12 - O pagamento do imposto deve ser efetuado até ao último dia do prazo fixado para o envio da declaração de rendimentos, aplicando-se, com as necessárias adaptações, o disposto nos artigos 109.º a 113.º e 116.º do Código do IRC. (Redação do Decreto-Lei n.º 7/2015, de 13 de janeiro, em vigor a partir de 1 de julho de 2015).

13 - As entidades referidas no n.º 1 estão ainda sujeitas, com as necessárias adaptações, às obrigações previstas nos artigos 117.º a 123.º, 125.º e 128.º a 130.º do Código do IRC. (Redação do Decreto-Lei n.º 7/2015, de 13 de janeiro, em vigor a partir de 1 de julho de 2015).

14 - O disposto no n.º 7 aplica-se às operações aí mencionadas que envolvam entidades com sede, direção efetiva ou domicílio em território português, noutro Estado membro da União Europeia ou, ainda, no Espaço Económico Europeu, neste último caso desde que exista obrigação de cooperação administrativa no domínio do intercâmbio de informações e da assistência à cobrança equivalente à estabelecida na União Europeia. (Redação do Decreto-Lei n.º 7/2015, de 13 de janeiro, em vigor a partir de 1 de julho de 2015).

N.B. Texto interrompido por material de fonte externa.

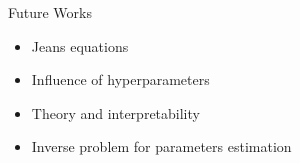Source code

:\documentclass[12pt, aspectratio=169]{beamer}
\begin{document}
%
%




\begin{frame}{Future Works}
    \begin{itemize}
        \item Jeans equations
        \item Influence of hyperparameters
        \item Theory and interpretability
        \item Inverse problem for parameters estimation
    \end{itemize}
\end{frame}


\end{document}
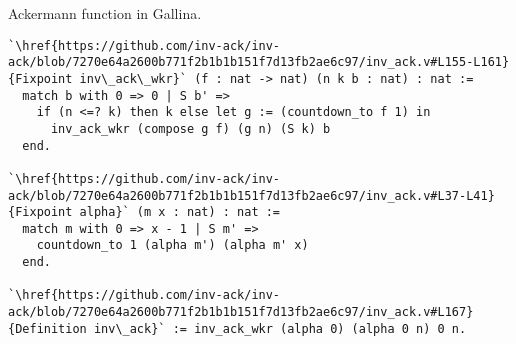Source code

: Ackermann function in Gallina.
\begin{lstlisting}
`\href{https://github.com/inv-ack/inv-ack/blob/7270e64a2600b771f2b1b1b151f7d13fb2ae6c97/inv_ack.v#L155-L161} {Fixpoint inv\_ack\_wkr}` (f : nat -> nat) (n k b : nat) : nat :=
  match b with 0 => 0 | S b' =>
    if (n <=? k) then k else let g := (countdown_to f 1) in
      inv_ack_wkr (compose g f) (g n) (S k) b
  end.

`\href{https://github.com/inv-ack/inv-ack/blob/7270e64a2600b771f2b1b1b151f7d13fb2ae6c97/inv_ack.v#L37-L41}{Fixpoint alpha}` (m x : nat) : nat :=
  match m with 0 => x - 1 | S m' =>
    countdown_to 1 (alpha m') (alpha m' x)
  end.

`\href{https://github.com/inv-ack/inv-ack/blob/7270e64a2600b771f2b1b1b151f7d13fb2ae6c97/inv_ack.v#L167}{Definition inv\_ack}` := inv_ack_wkr (alpha 0) (alpha 0 n) 0 n.
\end{lstlisting}


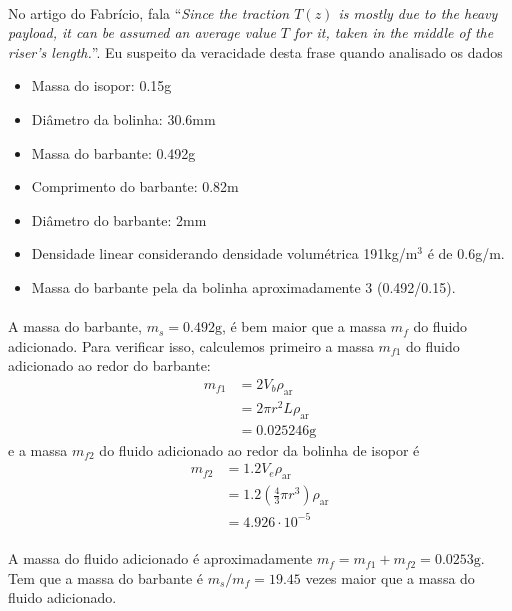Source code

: \documentclass[a4paper,11pt]{scrartcl} %
\numberwithin{equation}{section} %
\numberwithin{figure}{section} %
\numberwithin{table}{section} %
\begin{document}
\paragraph{} No artigo do Fabrício, fala ``\textit{Since the traction $T (z)$ is mostly due to the heavy payload,
it can be assumed an average value $T$ for it, taken in the
            middle of the riser’s length.}''. Eu suspeito da veracidade desta frase quando analisado os dados \begin{itemize}
            	\item Massa do isopor: 0.15g
	\item Diâmetro da bolinha: 30.6mm
	\item Massa do barbante: 0.492g
	\item Comprimento do barbante: 0.82m
	\item Diâmetro do barbante: 2mm
	\item Densidade linear considerando densidade volumétrica 191kg/m$^3$ é de 0.6g/m.
\item Massa do barbante pela da bolinha aproximadamente 3 (0.492/0.15).
            \end{itemize}
         
\paragraph{} A massa do barbante, $m_s = 0.492\mathrm{g}$, é bem maior que a massa $m_f$ do fluido adicionado. Para verificar isso, calculemos primeiro a massa $m_{f1}$ do fluido adicionado ao redor do barbante: \begin{align}
	m_{f1} &= 2 V_b \rho_{\mathrm{ar}}\nonumber\\
	&= 2 \pi r^2 L\rho_{\mathrm{ar}}\nonumber\\
	&= 0.025246\mathrm{g}
\end{align} e a massa $m_{f2}$ do fluido adicionado ao redor da bolinha de isopor é \begin{align}
	m_{f2} &= 1.2 V_{e} \rho_{\mathrm{ar}}\nonumber\\
	&= 1.2 \left(\frac{4}{3}\pi r^3\right)\rho_{\mathrm{ar}}\nonumber\\
	&= 4.926\cdot 10^{-5}
\end{align}

\paragraph{} A massa do fluido adicionado é aproximadamente $m_f = m_{f1} + m_{f2} = 0.0253\mathrm{g}$. Tem que a massa do barbante é $m_s/m_f = 19.45$ vezes maior que a massa do fluido adicionado. 
            
\end{document}
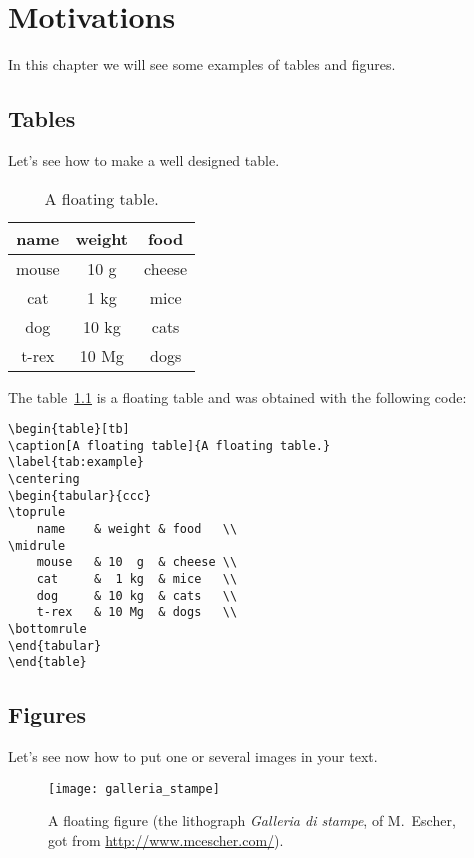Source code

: \chapter{Motivations}
In this chapter we will see some examples of tables and figures.

\section{Tables}
Let's see how to make a well designed table.

\begin{table}[tb]
\caption[A floating table]{A floating table.}
\label{tab:esempio}
\centering
\begin{tabular}{ccc}
\toprule
name & weight & food \\ 
\midrule
mouse	& 10 g	& cheese \\
cat	& 1 kg	& mice \\
dog	& 10 kg	& cats \\
t-rex	& 10 Mg	& dogs \\
\bottomrule 
\end{tabular}
\end{table}

The table~\ref{tab:esempio} is a floating table and was obtained with the following code:
\begin{lstlisting}
\begin{table}[tb]
\caption[A floating table]{A floating table.}
\label{tab:example}
\centering
\begin{tabular}{ccc}
\toprule
	name 	& weight & food	  \\ 
\midrule
	mouse	& 10  g	 & cheese \\
	cat		&  1 kg	 & mice	  \\
	dog		& 10 kg	 & cats   \\
	t-rex	& 10 Mg	 & dogs	  \\
\bottomrule 
\end{tabular}
\end{table}
\end{lstlisting}

\lipsum[1-2]


\section{Figures}
Let's see now how to put one or several images in your text.


\begin{figure}[tb] 
\centering 
\texttt{[image: galleria\_stampe]} 
\caption[A floating figure]{A floating figure (the lithograph \emph{Galleria di stampe}, of M.~Escher, got from \url{http://www.mcescher.com/}).}
\label{fig:galleria} 
\end{figure}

15 - As entidades gestoras de sociedades ou fundos referidos no n.º 1 são solidariamente responsáveis pelas dívidas de imposto das sociedades ou fundos cuja gestão lhes caiba. (Redação do Decreto-Lei n.º 7/2015, de 13 de janeiro, em vigor a partir de 1 de julho de 2015). 16 - No caso de entidades referidas no n.º 1 divididas em compartimentos patrimoniais autónomos, as regras previstas no presente artigo são aplicáveis, com as necessárias adaptações, a cada um dos referidos compartimentos, sendo-lhes ainda aplicável o disposto no Decreto-Lei n.º 14/2013, de 28 de janeiro. (Redação do Decreto-Lei n.º 7/2015, de 13 de janeiro, em vigor a partir de 1 de julho de 2015).”

O artigo 22.º do EBF estabelece um regime consideravelmente mais favorável que o regime geral de tributação em IRC, pois, não obstante o n.º 1 daquele normativo sujeitar a tributação em IRC os fundos de investimento mobiliário, fundos de investimento imobiliário, sociedades de investimento mobiliário e sociedades de investimento imobiliário que se constituam e operem de acordo com a legislação nacional, nos termos do disposto no n.º 3 e  para efeitos do apuramento do lucro tributável daqueles sujeitos, não são considerados os rendimentos referidos nos artigos 5.º, 8.º e 10.º do Código do IRS, exceto quando tais rendimentos provenham de entidades com residência ou domicílio em país, território ou região sujeito a um regime fiscal claramente mais favorável constante de lista aprovada em portaria do membro do Governo responsável pela área das finanças, os gastos ligados àqueles rendimentos ou previstos no artigo 23.º-A do Código do IRC, bem como os rendimentos, incluindo os descontos, e gastos relativos a comissões de gestão e outras comissões que revertam para as entidades referidas no n.º 1.

Acresce que aqueles mesmos sujeitos estão isentos de derrama estadual e municipal em conformidade com o disposto no n.º 6 do art.º 22º do EBF.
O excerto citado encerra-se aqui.